• _Problem description_: Exact transcription with no images: write out all of the entries below.

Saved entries
- - -
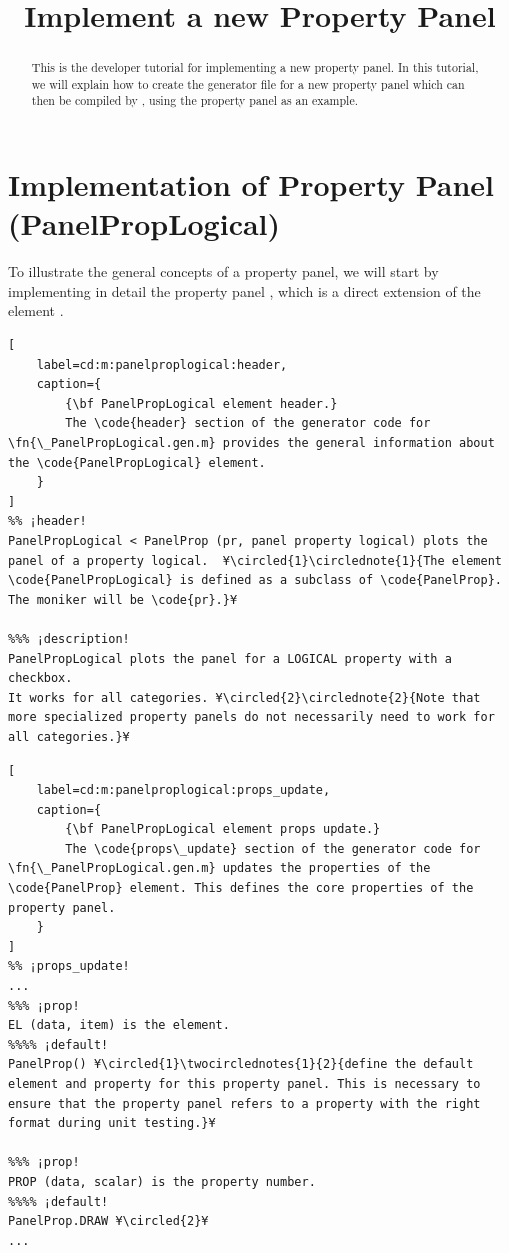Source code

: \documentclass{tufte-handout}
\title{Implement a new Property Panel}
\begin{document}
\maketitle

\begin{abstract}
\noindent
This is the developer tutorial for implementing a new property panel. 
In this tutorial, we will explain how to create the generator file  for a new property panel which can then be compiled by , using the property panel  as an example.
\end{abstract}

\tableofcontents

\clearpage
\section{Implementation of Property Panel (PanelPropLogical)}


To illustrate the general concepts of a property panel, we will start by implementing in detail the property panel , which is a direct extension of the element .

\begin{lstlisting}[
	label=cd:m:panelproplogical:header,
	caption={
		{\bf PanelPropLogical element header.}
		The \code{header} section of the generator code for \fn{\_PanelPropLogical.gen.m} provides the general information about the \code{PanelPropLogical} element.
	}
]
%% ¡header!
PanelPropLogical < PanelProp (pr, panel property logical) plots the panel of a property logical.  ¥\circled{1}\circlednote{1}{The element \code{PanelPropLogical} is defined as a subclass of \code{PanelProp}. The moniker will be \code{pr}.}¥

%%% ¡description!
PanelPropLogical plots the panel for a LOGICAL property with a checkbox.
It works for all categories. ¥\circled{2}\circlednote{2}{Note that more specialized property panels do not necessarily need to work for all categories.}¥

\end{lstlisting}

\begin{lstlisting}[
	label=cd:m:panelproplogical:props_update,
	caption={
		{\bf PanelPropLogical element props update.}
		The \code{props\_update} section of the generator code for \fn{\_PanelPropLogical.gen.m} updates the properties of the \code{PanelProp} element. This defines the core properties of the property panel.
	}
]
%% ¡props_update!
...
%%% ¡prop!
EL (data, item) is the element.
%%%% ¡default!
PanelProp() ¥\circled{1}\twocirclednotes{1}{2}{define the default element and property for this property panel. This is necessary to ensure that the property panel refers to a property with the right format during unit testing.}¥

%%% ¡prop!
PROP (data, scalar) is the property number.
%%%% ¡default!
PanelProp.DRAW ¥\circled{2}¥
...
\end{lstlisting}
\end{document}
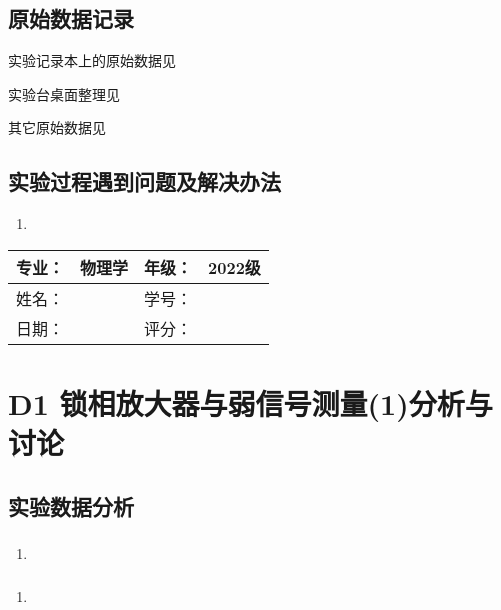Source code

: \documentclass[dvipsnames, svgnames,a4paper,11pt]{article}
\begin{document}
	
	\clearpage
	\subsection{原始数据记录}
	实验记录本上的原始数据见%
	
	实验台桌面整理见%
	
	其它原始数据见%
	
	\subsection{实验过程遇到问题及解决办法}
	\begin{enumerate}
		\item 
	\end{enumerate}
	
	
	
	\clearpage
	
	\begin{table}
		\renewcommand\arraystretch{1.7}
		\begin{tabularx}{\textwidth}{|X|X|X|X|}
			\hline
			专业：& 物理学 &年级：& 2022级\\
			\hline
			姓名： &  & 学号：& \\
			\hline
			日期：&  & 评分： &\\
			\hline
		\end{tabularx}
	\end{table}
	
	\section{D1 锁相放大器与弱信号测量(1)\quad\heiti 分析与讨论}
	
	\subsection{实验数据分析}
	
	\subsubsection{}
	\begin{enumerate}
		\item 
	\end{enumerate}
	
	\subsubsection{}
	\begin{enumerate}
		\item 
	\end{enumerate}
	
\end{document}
- - -
• _Task solution_:
Source code

: \documentclass{tufte-handout}
\title{Implement a new Property Panel}
\begin{document}
\maketitle

\begin{abstract}
\noindent
This is the developer tutorial for implementing a new property panel. 
In this tutorial, we will explain how to create the generator file  for a new property panel which can then be compiled by , using the property panel  as an example.
\end{abstract}

\tableofcontents

\clearpage
\section{Implementation of Property Panel (PanelPropLogical)}


To illustrate the general concepts of a property panel, we will start by implementing in detail the property panel , which is a direct extension of the element .

\begin{lstlisting}[
	label=cd:m:panelproplogical:header,
	caption={
		{\bf PanelPropLogical element header.}
		The \code{header} section of the generator code for \fn{\_PanelPropLogical.gen.m} provides the general information about the \code{PanelPropLogical} element.
	}
]
%% ¡header!
PanelPropLogical < PanelProp (pr, panel property logical) plots the panel of a property logical.  ¥\circled{1}\circlednote{1}{The element \code{PanelPropLogical} is defined as a subclass of \code{PanelProp}. The moniker will be \code{pr}.}¥

%%% ¡description!
PanelPropLogical plots the panel for a LOGICAL property with a checkbox.
It works for all categories. ¥\circled{2}\circlednote{2}{Note that more specialized property panels do not necessarily need to work for all categories.}¥

\end{lstlisting}

\begin{lstlisting}[
	label=cd:m:panelproplogical:props_update,
	caption={
		{\bf PanelPropLogical element props update.}
		The \code{props\_update} section of the generator code for \fn{\_PanelPropLogical.gen.m} updates the properties of the \code{PanelProp} element. This defines the core properties of the property panel.
	}
]
%% ¡props_update!
...
%%% ¡prop!
EL (data, item) is the element.
%%%% ¡default!
PanelProp() ¥\circled{1}\twocirclednotes{1}{2}{define the default element and property for this property panel. This is necessary to ensure that the property panel refers to a property with the right format during unit testing.}¥

%%% ¡prop!
PROP (data, scalar) is the property number.
%%%% ¡default!
PanelProp.DRAW ¥\circled{2}¥
...
\end{lstlisting}
\end{document}
Source code

: \documentclass[dvipsnames, svgnames,a4paper,11pt]{article}
\begin{document}
	
	\clearpage
	\subsection{原始数据记录}
	实验记录本上的原始数据见%
	
	实验台桌面整理见%
	
	其它原始数据见%
	
	\subsection{实验过程遇到问题及解决办法}
	\begin{enumerate}
		\item 
	\end{enumerate}
	
	
	
	\clearpage
	
	\begin{table}
		\renewcommand\arraystretch{1.7}
		\begin{tabularx}{\textwidth}{|X|X|X|X|}
			\hline
			专业：& 物理学 &年级：& 2022级\\
			\hline
			姓名： &  & 学号：& \\
			\hline
			日期：&  & 评分： &\\
			\hline
		\end{tabularx}
	\end{table}
	
	\section{D1 锁相放大器与弱信号测量(1)\quad\heiti 分析与讨论}
	
	\subsection{实验数据分析}
	
	\subsubsection{}
	\begin{enumerate}
		\item 
	\end{enumerate}
	
	\subsubsection{}
	\begin{enumerate}
		\item 
	\end{enumerate}
	
\end{document}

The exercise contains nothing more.